▶ _Work task_: From the entries below, copy every line holding the word "renewcommand".

▶ _Stored data entries_:
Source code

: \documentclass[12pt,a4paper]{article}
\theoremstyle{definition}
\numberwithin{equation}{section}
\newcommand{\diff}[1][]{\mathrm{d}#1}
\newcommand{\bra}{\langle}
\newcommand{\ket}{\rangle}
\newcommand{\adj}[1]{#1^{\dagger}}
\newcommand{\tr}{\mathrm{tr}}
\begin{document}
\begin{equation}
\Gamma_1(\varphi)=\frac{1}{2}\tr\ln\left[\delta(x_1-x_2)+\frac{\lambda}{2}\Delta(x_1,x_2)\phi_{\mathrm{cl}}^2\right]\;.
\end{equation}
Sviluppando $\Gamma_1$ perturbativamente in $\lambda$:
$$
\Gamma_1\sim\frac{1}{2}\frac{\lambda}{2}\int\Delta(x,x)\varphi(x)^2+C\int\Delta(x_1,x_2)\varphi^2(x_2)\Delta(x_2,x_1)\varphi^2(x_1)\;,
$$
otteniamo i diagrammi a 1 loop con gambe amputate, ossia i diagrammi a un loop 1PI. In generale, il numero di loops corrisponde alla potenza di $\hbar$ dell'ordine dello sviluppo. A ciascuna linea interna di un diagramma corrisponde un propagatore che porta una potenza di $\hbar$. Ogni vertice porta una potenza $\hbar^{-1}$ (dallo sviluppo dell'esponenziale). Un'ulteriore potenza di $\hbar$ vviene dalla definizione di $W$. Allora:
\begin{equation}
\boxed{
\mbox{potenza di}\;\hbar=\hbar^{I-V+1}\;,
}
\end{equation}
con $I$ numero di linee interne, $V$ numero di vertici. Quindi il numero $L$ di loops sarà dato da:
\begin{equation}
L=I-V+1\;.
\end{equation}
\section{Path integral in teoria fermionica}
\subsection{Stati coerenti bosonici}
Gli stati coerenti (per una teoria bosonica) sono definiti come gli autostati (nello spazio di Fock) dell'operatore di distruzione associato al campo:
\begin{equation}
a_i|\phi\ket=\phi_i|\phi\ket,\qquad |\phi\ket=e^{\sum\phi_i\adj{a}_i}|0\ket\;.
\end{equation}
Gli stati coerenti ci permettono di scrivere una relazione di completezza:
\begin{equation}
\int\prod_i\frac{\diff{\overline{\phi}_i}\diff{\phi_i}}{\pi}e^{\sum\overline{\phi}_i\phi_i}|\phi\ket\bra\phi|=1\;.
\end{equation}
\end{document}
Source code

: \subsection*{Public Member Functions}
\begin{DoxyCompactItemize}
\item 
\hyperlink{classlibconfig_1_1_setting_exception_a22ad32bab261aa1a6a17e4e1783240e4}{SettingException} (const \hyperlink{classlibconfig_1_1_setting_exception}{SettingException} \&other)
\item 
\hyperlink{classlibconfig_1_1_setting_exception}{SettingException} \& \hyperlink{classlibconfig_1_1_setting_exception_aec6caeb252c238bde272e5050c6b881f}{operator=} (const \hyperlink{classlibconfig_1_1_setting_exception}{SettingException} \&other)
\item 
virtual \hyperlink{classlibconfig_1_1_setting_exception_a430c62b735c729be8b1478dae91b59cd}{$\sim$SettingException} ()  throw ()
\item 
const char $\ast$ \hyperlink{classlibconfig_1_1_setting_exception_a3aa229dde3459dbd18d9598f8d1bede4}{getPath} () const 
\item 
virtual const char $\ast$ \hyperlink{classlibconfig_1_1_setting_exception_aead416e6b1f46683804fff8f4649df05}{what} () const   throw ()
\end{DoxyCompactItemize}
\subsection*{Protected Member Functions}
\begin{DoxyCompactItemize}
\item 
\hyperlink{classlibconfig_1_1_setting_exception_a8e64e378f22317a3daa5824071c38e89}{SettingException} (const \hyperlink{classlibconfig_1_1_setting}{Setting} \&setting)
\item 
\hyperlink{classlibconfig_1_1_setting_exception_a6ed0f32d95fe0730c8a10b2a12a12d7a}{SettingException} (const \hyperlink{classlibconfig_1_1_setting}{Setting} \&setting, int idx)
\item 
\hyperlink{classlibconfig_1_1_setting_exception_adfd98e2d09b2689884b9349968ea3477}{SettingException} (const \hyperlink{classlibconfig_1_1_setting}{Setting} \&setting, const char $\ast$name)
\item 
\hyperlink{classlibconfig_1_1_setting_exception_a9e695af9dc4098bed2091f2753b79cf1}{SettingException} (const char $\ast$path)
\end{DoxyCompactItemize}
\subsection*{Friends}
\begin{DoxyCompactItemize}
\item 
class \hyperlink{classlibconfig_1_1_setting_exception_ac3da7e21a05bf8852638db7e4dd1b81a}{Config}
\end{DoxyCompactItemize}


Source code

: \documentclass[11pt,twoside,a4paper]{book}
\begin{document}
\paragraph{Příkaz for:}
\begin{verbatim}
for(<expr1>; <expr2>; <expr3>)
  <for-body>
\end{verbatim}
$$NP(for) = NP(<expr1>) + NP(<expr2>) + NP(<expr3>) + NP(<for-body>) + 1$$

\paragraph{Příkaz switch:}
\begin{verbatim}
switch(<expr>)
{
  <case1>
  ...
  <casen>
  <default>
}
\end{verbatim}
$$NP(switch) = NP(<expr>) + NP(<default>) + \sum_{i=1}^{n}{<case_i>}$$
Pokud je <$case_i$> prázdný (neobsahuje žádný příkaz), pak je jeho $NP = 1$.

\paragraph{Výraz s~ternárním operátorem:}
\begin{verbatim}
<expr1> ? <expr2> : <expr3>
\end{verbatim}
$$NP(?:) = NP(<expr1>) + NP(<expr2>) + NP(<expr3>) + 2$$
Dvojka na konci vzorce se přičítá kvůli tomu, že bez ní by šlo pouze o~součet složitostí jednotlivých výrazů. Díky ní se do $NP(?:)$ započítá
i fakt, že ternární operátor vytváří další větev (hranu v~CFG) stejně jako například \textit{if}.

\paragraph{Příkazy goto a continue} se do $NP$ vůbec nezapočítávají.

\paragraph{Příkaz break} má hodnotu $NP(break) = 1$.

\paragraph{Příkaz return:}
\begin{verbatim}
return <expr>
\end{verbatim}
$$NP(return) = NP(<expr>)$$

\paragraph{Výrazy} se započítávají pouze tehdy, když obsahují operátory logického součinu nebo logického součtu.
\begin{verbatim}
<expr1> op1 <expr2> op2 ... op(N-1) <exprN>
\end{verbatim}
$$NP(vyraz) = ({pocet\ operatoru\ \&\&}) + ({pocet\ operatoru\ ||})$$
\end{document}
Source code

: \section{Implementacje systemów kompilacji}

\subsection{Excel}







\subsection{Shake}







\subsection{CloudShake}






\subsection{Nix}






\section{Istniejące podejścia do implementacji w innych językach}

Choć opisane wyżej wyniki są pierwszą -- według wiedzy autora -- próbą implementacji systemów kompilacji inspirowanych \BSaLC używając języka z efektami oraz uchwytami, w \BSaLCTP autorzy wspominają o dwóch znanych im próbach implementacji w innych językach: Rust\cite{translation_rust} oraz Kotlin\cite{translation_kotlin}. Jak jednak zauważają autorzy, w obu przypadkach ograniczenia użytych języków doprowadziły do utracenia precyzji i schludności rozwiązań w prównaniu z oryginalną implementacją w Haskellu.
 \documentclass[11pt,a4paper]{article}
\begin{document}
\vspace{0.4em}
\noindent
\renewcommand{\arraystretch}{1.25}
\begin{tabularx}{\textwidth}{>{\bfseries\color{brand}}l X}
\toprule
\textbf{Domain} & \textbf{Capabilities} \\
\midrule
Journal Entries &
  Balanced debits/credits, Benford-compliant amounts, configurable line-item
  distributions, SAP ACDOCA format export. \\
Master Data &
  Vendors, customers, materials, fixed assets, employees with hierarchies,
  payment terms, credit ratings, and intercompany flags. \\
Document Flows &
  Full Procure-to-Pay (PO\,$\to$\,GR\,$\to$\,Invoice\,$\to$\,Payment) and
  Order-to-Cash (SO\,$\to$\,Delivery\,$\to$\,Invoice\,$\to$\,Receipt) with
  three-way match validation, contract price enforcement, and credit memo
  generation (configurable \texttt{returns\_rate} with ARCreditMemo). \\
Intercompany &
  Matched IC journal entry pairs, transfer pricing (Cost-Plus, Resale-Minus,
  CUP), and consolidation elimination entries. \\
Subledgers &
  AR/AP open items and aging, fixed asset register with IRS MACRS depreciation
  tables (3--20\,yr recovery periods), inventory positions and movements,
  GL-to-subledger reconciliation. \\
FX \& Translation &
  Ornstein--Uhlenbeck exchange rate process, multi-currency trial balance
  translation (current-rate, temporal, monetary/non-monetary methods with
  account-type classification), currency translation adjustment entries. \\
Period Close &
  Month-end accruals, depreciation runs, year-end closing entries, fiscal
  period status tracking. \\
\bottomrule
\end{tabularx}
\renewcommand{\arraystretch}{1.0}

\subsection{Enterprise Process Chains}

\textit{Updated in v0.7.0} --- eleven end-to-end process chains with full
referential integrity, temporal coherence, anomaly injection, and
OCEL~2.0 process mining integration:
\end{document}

▶ _Response area_:
\renewcommand{\arraystretch}{1.25}
\renewcommand{\arraystretch}{1.0}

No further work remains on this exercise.